Segment Start: Dataset records

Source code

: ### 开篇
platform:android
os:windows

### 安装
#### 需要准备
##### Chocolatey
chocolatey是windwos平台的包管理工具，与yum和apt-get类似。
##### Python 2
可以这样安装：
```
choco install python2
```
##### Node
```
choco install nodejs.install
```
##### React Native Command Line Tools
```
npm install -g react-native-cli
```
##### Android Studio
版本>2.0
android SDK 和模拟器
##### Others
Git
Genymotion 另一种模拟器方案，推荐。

Segment End: Dataset records

Task to complete:
Among the entries above, count every line containing the string "install". Your reply must be that number alone.

Response area:
3